Work order. From the first entry to the last, copy each one exactly.

*** Opening Extracted data ***

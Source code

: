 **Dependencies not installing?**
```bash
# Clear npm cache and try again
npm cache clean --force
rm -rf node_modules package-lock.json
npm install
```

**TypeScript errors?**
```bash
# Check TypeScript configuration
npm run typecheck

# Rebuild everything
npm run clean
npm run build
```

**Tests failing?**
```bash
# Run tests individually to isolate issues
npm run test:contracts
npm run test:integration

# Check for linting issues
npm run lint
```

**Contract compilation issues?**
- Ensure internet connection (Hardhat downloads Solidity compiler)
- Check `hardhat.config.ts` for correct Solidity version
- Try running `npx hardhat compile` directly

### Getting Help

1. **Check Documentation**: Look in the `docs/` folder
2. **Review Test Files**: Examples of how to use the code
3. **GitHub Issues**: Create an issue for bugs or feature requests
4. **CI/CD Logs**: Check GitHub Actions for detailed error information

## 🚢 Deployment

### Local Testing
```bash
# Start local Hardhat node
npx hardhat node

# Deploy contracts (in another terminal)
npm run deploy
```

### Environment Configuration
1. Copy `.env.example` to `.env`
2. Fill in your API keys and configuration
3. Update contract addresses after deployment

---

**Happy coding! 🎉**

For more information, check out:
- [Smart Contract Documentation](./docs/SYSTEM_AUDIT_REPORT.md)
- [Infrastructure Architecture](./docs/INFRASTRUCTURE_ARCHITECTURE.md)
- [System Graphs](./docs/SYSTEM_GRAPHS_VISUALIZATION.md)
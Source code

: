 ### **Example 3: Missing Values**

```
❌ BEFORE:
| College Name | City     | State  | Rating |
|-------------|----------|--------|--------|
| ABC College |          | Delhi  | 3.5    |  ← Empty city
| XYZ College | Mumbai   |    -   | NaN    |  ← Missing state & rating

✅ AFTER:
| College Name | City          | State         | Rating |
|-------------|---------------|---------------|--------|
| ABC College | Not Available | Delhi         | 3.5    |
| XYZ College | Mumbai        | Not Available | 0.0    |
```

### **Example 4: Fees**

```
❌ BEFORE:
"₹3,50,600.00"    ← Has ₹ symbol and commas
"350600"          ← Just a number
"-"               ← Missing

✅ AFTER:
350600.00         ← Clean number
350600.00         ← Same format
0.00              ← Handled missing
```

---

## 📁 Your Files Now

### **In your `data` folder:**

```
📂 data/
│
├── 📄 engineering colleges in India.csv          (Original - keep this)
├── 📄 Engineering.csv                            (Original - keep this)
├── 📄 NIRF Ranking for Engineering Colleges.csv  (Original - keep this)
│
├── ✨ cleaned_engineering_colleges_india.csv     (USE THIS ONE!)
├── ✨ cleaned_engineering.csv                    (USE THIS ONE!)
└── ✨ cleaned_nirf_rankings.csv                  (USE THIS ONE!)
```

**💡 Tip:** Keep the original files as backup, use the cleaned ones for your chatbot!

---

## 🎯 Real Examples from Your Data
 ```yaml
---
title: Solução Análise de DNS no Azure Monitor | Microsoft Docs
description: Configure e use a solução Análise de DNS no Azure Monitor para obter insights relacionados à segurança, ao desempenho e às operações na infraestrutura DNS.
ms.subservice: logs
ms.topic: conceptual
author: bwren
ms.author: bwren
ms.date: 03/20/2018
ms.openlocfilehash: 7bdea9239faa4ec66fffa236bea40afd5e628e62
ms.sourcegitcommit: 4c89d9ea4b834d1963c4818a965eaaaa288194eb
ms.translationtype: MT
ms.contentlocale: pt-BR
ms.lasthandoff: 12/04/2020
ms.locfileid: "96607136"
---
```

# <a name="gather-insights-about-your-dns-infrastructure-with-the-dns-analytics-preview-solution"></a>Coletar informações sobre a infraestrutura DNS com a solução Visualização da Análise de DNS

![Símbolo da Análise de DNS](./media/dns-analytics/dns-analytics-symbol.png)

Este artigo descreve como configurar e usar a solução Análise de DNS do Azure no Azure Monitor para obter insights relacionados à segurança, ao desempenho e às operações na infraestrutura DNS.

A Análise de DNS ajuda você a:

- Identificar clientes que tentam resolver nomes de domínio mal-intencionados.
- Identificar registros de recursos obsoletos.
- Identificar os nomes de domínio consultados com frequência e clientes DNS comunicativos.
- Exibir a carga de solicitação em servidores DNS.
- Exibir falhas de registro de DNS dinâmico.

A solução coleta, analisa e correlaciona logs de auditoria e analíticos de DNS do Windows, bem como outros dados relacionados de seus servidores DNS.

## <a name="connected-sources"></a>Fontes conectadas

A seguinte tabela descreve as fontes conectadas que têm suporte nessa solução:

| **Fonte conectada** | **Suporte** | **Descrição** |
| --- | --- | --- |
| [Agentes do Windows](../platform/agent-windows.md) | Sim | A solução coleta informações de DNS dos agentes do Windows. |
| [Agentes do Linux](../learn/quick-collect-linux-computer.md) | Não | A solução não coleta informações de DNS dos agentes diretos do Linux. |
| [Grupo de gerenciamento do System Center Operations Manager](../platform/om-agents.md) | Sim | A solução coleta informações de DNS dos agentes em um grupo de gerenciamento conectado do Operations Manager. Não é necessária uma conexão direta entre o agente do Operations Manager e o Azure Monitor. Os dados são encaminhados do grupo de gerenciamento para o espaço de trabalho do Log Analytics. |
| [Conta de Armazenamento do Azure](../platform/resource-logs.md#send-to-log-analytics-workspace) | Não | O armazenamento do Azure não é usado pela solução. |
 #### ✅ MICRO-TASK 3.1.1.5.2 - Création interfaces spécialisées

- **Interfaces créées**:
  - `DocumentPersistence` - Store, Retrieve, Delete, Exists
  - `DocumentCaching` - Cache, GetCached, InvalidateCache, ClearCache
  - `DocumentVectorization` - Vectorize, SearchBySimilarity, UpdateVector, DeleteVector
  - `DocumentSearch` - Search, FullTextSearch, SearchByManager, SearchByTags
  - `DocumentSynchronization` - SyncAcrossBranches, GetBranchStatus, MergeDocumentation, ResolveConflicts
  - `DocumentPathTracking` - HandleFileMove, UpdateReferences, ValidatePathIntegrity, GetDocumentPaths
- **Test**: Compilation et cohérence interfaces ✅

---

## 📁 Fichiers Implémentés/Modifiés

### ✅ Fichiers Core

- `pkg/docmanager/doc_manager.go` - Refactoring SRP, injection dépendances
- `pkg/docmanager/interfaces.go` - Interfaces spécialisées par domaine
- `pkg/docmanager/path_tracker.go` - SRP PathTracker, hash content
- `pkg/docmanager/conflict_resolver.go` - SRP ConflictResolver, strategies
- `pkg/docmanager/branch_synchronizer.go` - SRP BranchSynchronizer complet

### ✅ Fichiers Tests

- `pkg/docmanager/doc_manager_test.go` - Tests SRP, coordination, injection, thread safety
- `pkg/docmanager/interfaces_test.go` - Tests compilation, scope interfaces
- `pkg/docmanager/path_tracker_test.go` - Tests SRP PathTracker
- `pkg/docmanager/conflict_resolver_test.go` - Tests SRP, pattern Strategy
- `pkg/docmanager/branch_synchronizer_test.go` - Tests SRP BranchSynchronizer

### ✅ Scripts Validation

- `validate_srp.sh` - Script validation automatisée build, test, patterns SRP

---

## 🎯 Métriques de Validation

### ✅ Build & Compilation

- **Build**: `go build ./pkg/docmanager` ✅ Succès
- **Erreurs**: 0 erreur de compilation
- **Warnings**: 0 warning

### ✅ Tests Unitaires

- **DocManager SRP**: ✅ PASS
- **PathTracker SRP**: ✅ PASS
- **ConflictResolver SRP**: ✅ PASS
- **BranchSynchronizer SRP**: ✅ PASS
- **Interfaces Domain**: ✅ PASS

*** Closing Extracted data ***

Answer to this task.
Source code

: **Dependencies not installing?**
```bash
# Clear npm cache and try again
npm cache clean --force
rm -rf node_modules package-lock.json
npm install
```

**TypeScript errors?**
```bash
# Check TypeScript configuration
npm run typecheck

# Rebuild everything
npm run clean
npm run build
```

**Tests failing?**
```bash
# Run tests individually to isolate issues
npm run test:contracts
npm run test:integration

# Check for linting issues
npm run lint
```

**Contract compilation issues?**
- Ensure internet connection (Hardhat downloads Solidity compiler)
- Check `hardhat.config.ts` for correct Solidity version
- Try running `npx hardhat compile` directly

### Getting Help

1. **Check Documentation**: Look in the `docs/` folder
2. **Review Test Files**: Examples of how to use the code
3. **GitHub Issues**: Create an issue for bugs or feature requests
4. **CI/CD Logs**: Check GitHub Actions for detailed error information

## 🚢 Deployment

### Local Testing
```bash
# Start local Hardhat node
npx hardhat node

# Deploy contracts (in another terminal)
npm run deploy
```

### Environment Configuration
1. Copy `.env.example` to `.env`
2. Fill in your API keys and configuration
3. Update contract addresses after deployment

---

**Happy coding! 🎉**

For more information, check out:
- [Smart Contract Documentation](./docs/SYSTEM_AUDIT_REPORT.md)
- [Infrastructure Architecture](./docs/INFRASTRUCTURE_ARCHITECTURE.md)
- [System Graphs](./docs/SYSTEM_GRAPHS_VISUALIZATION.md)
Source code

: ### **Example 3: Missing Values**

```
❌ BEFORE:
| College Name | City     | State  | Rating |
|-------------|----------|--------|--------|
| ABC College |          | Delhi  | 3.5    |  ← Empty city
| XYZ College | Mumbai   |    -   | NaN    |  ← Missing state & rating

✅ AFTER:
| College Name | City          | State         | Rating |
|-------------|---------------|---------------|--------|
| ABC College | Not Available | Delhi         | 3.5    |
| XYZ College | Mumbai        | Not Available | 0.0    |
```

### **Example 4: Fees**

```
❌ BEFORE:
"₹3,50,600.00"    ← Has ₹ symbol and commas
"350600"          ← Just a number
"-"               ← Missing

✅ AFTER:
350600.00         ← Clean number
350600.00         ← Same format
0.00              ← Handled missing
```

---

## 📁 Your Files Now

### **In your `data` folder:**

```
📂 data/
│
├── 📄 engineering colleges in India.csv          (Original - keep this)
├── 📄 Engineering.csv                            (Original - keep this)
├── 📄 NIRF Ranking for Engineering Colleges.csv  (Original - keep this)
│
├── ✨ cleaned_engineering_colleges_india.csv     (USE THIS ONE!)
├── ✨ cleaned_engineering.csv                    (USE THIS ONE!)
└── ✨ cleaned_nirf_rankings.csv                  (USE THIS ONE!)
```

**💡 Tip:** Keep the original files as backup, use the cleaned ones for your chatbot!

---

## 🎯 Real Examples from Your Data
 ```yaml
---
title: Solução Análise de DNS no Azure Monitor | Microsoft Docs
description: Configure e use a solução Análise de DNS no Azure Monitor para obter insights relacionados à segurança, ao desempenho e às operações na infraestrutura DNS.
ms.subservice: logs
ms.topic: conceptual
author: bwren
ms.author: bwren
ms.date: 03/20/2018
ms.openlocfilehash: 7bdea9239faa4ec66fffa236bea40afd5e628e62
ms.sourcegitcommit: 4c89d9ea4b834d1963c4818a965eaaaa288194eb
ms.translationtype: MT
ms.contentlocale: pt-BR
ms.lasthandoff: 12/04/2020
ms.locfileid: "96607136"
---
```

# <a name="gather-insights-about-your-dns-infrastructure-with-the-dns-analytics-preview-solution"></a>Coletar informações sobre a infraestrutura DNS com a solução Visualização da Análise de DNS

![Símbolo da Análise de DNS](./media/dns-analytics/dns-analytics-symbol.png)

Este artigo descreve como configurar e usar a solução Análise de DNS do Azure no Azure Monitor para obter insights relacionados à segurança, ao desempenho e às operações na infraestrutura DNS.

A Análise de DNS ajuda você a:

- Identificar clientes que tentam resolver nomes de domínio mal-intencionados.
- Identificar registros de recursos obsoletos.
- Identificar os nomes de domínio consultados com frequência e clientes DNS comunicativos.
- Exibir a carga de solicitação em servidores DNS.
- Exibir falhas de registro de DNS dinâmico.

A solução coleta, analisa e correlaciona logs de auditoria e analíticos de DNS do Windows, bem como outros dados relacionados de seus servidores DNS.

## <a name="connected-sources"></a>Fontes conectadas

A seguinte tabela descreve as fontes conectadas que têm suporte nessa solução:

| **Fonte conectada** | **Suporte** | **Descrição** |
| --- | --- | --- |
| [Agentes do Windows](../platform/agent-windows.md) | Sim | A solução coleta informações de DNS dos agentes do Windows. |
| [Agentes do Linux](../learn/quick-collect-linux-computer.md) | Não | A solução não coleta informações de DNS dos agentes diretos do Linux. |
| [Grupo de gerenciamento do System Center Operations Manager](../platform/om-agents.md) | Sim | A solução coleta informações de DNS dos agentes em um grupo de gerenciamento conectado do Operations Manager. Não é necessária uma conexão direta entre o agente do Operations Manager e o Azure Monitor. Os dados são encaminhados do grupo de gerenciamento para o espaço de trabalho do Log Analytics. |
| [Conta de Armazenamento do Azure](../platform/resource-logs.md#send-to-log-analytics-workspace) | Não | O armazenamento do Azure não é usado pela solução. |
 #### ✅ MICRO-TASK 3.1.1.5.2 - Création interfaces spécialisées

- **Interfaces créées**:
  - `DocumentPersistence` - Store, Retrieve, Delete, Exists
  - `DocumentCaching` - Cache, GetCached, InvalidateCache, ClearCache
  - `DocumentVectorization` - Vectorize, SearchBySimilarity, UpdateVector, DeleteVector
  - `DocumentSearch` - Search, FullTextSearch, SearchByManager, SearchByTags
  - `DocumentSynchronization` - SyncAcrossBranches, GetBranchStatus, MergeDocumentation, ResolveConflicts
  - `DocumentPathTracking` - HandleFileMove, UpdateReferences, ValidatePathIntegrity, GetDocumentPaths
- **Test**: Compilation et cohérence interfaces ✅

---

## 📁 Fichiers Implémentés/Modifiés

### ✅ Fichiers Core

- `pkg/docmanager/doc_manager.go` - Refactoring SRP, injection dépendances
- `pkg/docmanager/interfaces.go` - Interfaces spécialisées par domaine
- `pkg/docmanager/path_tracker.go` - SRP PathTracker, hash content
- `pkg/docmanager/conflict_resolver.go` - SRP ConflictResolver, strategies
- `pkg/docmanager/branch_synchronizer.go` - SRP BranchSynchronizer complet

### ✅ Fichiers Tests

- `pkg/docmanager/doc_manager_test.go` - Tests SRP, coordination, injection, thread safety
- `pkg/docmanager/interfaces_test.go` - Tests compilation, scope interfaces
- `pkg/docmanager/path_tracker_test.go` - Tests SRP PathTracker
- `pkg/docmanager/conflict_resolver_test.go` - Tests SRP, pattern Strategy
- `pkg/docmanager/branch_synchronizer_test.go` - Tests SRP BranchSynchronizer

### ✅ Scripts Validation

- `validate_srp.sh` - Script validation automatisée build, test, patterns SRP

---

## 🎯 Métriques de Validation

### ✅ Build & Compilation

- **Build**: `go build ./pkg/docmanager` ✅ Succès
- **Erreurs**: 0 erreur de compilation
- **Warnings**: 0 warning

### ✅ Tests Unitaires

- **DocManager SRP**: ✅ PASS
- **PathTracker SRP**: ✅ PASS
- **ConflictResolver SRP**: ✅ PASS
- **BranchSynchronizer SRP**: ✅ PASS
- **Interfaces Domain**: ✅ PASS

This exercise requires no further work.